A team of scientists recently found they could predict which songs would become popular hits by measuring people’s brain activity while they listened to music and then analyzing the data using artificial intelligence. The models based on neurophysiologic measures provided significantly more accurate predictions compared to relying on people’s self-reported preferences. Their new study has been published in Frontiers in Artificial Intelligence.
Streaming services like Spotify and Pandora have invested in technologies to identify and introduce new music tailored to subscribers’ existing playlists. However, less than 4% of new songs become hits. Various methods have been used to predict hit music, including analyzing lyrics and social media mentions. But the predictive accuracy of these methods has been low.
The researchers behind the new study wanted to explore whether measuring neurophysiologic responses to music could help predict hit songs. Music has a profound effect on people’s emotions, and it activates multiple brain regions associated with emotion processing and long-term memory retrieval. The researchers believed that measuring peripheral neurophysiologic responses, such as cardiac signals associated with attention and emotional resonance, could capture the neural circuits involved in emotional responses to music.
“I had a meeting with a researcher at a music streaming service and he told me that 24,000 new songs are released daily worldwide and how his team struggles to determine which ones are likely to be hits,” explained study author Paul J. Zak, a professor at Claremont Graduate University, director of the Center for Neuroeconomics Studies, and author of “Immersion: The Science of the Extraordinary and the Source of Happiness.”
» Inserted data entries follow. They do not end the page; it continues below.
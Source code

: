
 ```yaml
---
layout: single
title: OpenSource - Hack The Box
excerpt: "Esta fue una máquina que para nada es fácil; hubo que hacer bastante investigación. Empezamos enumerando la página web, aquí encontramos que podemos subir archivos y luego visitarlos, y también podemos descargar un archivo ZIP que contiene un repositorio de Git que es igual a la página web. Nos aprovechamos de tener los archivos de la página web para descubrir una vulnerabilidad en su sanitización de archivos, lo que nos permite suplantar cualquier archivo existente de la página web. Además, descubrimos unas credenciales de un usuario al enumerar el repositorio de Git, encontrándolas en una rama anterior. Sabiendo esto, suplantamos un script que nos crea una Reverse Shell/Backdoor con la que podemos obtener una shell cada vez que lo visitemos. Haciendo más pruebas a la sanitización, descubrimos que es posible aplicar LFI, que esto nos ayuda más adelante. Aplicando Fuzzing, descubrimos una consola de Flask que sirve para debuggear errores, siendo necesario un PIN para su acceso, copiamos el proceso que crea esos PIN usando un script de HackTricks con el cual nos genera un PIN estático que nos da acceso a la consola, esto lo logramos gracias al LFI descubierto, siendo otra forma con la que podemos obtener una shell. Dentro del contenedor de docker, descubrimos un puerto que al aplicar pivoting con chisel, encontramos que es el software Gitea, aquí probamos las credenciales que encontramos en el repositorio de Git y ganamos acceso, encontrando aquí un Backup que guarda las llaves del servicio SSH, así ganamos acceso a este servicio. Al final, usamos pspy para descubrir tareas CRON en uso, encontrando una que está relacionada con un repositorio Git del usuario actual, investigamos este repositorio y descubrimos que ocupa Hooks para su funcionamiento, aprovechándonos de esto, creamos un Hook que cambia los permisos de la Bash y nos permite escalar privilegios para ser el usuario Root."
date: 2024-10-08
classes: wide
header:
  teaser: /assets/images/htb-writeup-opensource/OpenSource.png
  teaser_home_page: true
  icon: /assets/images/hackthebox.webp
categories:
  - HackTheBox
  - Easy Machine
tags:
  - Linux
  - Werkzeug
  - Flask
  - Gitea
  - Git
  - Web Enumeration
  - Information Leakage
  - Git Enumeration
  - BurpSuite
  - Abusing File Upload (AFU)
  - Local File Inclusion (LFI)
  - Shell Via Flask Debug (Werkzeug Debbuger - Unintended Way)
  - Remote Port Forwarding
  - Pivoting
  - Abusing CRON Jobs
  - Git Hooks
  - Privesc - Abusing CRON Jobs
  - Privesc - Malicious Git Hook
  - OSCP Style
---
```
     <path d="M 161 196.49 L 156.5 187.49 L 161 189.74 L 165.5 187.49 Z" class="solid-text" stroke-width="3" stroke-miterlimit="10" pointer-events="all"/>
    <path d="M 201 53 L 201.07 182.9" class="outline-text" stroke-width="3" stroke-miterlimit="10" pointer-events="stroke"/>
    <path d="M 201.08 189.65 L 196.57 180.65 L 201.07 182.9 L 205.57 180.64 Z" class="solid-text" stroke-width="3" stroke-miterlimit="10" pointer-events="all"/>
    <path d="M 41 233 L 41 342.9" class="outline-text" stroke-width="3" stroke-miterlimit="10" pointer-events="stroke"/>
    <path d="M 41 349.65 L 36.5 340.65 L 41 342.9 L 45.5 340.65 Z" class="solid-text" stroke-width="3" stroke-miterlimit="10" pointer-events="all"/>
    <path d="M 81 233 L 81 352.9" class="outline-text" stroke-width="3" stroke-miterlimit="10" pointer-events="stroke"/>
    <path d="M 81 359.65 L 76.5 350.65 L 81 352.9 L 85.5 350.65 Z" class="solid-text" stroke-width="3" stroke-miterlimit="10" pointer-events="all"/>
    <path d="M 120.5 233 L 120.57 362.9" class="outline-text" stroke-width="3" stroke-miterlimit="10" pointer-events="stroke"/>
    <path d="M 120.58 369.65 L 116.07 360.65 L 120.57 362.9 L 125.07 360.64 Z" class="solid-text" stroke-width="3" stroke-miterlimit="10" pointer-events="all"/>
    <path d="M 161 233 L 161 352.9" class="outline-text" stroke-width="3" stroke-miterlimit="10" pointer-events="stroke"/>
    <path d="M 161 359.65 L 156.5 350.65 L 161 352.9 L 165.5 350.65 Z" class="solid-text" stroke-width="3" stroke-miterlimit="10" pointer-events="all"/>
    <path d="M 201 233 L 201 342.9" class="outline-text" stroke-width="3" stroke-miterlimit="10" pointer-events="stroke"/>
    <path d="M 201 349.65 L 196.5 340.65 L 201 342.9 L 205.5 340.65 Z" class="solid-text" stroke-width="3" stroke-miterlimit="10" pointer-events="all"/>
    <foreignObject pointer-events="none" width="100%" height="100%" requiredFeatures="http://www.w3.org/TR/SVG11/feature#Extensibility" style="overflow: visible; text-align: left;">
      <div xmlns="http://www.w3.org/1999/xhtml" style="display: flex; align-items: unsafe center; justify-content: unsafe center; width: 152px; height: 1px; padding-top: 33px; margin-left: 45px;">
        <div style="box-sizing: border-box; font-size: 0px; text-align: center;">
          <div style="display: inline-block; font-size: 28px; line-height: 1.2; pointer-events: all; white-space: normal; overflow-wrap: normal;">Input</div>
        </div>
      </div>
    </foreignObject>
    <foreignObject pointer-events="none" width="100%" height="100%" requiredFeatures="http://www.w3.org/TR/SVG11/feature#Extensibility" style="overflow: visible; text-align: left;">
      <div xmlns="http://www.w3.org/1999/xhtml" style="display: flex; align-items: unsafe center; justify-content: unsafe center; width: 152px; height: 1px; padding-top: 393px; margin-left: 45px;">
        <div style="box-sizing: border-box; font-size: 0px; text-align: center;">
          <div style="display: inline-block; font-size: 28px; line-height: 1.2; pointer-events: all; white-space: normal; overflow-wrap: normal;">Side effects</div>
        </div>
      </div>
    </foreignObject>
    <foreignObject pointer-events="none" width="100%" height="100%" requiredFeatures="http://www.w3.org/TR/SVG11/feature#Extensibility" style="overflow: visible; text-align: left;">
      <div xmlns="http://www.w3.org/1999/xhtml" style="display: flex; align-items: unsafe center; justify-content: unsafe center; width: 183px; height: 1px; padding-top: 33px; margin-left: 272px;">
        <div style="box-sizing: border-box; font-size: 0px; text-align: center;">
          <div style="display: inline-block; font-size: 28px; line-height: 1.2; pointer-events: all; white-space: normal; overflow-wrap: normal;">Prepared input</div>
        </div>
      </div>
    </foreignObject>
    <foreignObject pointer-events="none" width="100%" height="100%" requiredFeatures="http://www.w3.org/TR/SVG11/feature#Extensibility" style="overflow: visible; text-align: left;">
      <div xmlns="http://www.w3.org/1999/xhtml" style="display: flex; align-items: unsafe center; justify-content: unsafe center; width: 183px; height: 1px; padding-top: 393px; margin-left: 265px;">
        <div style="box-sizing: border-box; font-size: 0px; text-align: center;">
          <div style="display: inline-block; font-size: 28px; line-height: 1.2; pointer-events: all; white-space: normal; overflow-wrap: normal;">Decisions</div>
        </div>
“My research had identified a neural pathway I have named ‘Immersion’ that appears to determine the value that the brain assigns to social-emotional experiences and I wondered if this neural activity could identify hit songs when they were first released. The streaming service sent me a set of newly released songs and the number of streams 3 months later.”
The study involved 33 participants who listened to 24 recent songs chosen by a streaming service. The participants’ neurophysiologic responses were measured using a commercial platform that captured signals associated with attention and emotional resonance. The researchers derived three variables from the neurophysiologic data: average immersion, peak immersion (the highest immersion moments during the song), and retreat (the lowest 20% of immersion moments).
Participants also provided ratings of their liking of each song, whether they would replay the song, recommend it to others, familiarity with the song, and whether they found it offensive. Market data, such as the number of song streams and online likes, were obtained from the streaming service.
The researchers found that by analyzing participants’ neurophysiologic responses to songs, they could accurately predict market outcomes, such as the number of song streams, with a small amount of data. This approach, called neuroforecasting, allows them to make predictions about the population based on the neural activity of a few individuals, without needing to measure the brain activity of a large number of people.
They compared the predictive accuracy of different statistical approaches and found that a linear statistical model was able to identify hit songs with a high success rate. However, when they applied machine learning techniques to the neurophysiologic data, the accuracy of correctly identifying hit songs increased to nearly 100%.
The study’s findings suggest that neurophysiologic measures, specifically measures of immersion and retreat during music listening, can accurately identify hit songs. Hits generally had higher immersion and produced less neurologic retreat compared to flops. Machine learning models, particularly a k-nearest neighbors algorithm, played a significant role in achieving high prediction accuracy.
“We showed that a linear model to predict hits using two neural variables was 69% accurate,” Zak told PsyPost. “This is not bad, but when we applied machine learning to these two variables, our predictive accuracy went to 97%. This occurred because the brain has inherent nonlinearity that machine learning models capture. Yet, the near perfect accuracy at predicting hits was quite surprising. No attributes of the songs or self-reported data were used in these predictions, only neurologic data.”
The researchers discovered that self-reported measures of liking a song were not predictive of whether it would become a hit.
“The conscious self-reported ‘liking’ of songs and a self-reported willingness to share them had zero predictive ability to identify hits,” Zak explained. “But, unconscious emotional brain activity can identify hit songs with very high accuracy even though this information is not open to our conscious awareness.”
“The big point is that our brain knows much more than we are consciously aware of. The reduction in the cost of wearable neurotechnologies, as used in this study, means that very soon everyone can have access to their unconscious emotional brain activity so we can learn more about ourselves and how we interact with our environment.”
The researchers acknowledge some limitations, such as the relatively small sample size and the use of synthetic data for training the machine learning model. Further research is needed to validate the model with larger song databases and external samples of songs to ensure its generalizability.
“We were only given 24 songs to measure and our sample skewed young so certainly more songs and a different population should be tested. But, given our high accuracy I am confident that our results will replicate. Our next step is to measure other types of entertainment to predict hits.”
“This study came about because I have actively chosen to interact with people who have hard problems they are trying to solve rather than spend every day in my lab or office. I think it is really important that scientists engage with the world in order to work on research that will be useful to society.”
The study, “Accurately predicting hit songs using neurophysiology and machine learning“, was authored by Sean H. Merritt, Kevin Gaffuri, and Paul J. Zak.